* **Task directions**
Take the material below and reproduce, word for word, only the lines from the line with "# influxdb3_database (Resource)" through the line with "### Required".

********

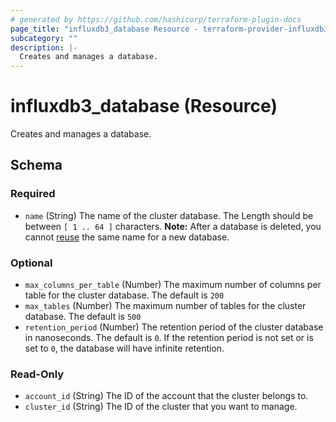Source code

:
 ```yaml
---
# generated by https://github.com/hashicorp/terraform-plugin-docs
page_title: "influxdb3_database Resource - terraform-provider-influxdb3"
subcategory: ""
description: |-
  Creates and manages a database.
---
```


# influxdb3_database (Resource)

Creates and manages a database.



<!-- schema generated by tfplugindocs -->
## Schema

### Required

- `name` (String) The name of the cluster database. The Length should be between `[ 1 .. 64 ]` characters. **Note:** After a database is deleted, you cannot [reuse](https://docs.influxdata.com/influxdb/cloud-dedicated/admin/databases/delete/#cannot-reuse-database-names) the same name for a new database.

### Optional

- `max_columns_per_table` (Number) The maximum number of columns per table for the cluster database. The default is `200`
- `max_tables` (Number) The maximum number of tables for the cluster database. The default is `500`
- `retention_period` (Number) The retention period of the cluster database in nanoseconds. The default is `0`. If the retention period is not set or is set to `0`, the database will have infinite retention.

### Read-Only

- `account_id` (String) The ID of the account that the cluster belongs to.
- `cluster_id` (String) The ID of the cluster that you want to manage.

********

* **Exercise solution**
# influxdb3_database (Resource)

Creates and manages a database.



<!-- schema generated by tfplugindocs -->
## Schema

### Required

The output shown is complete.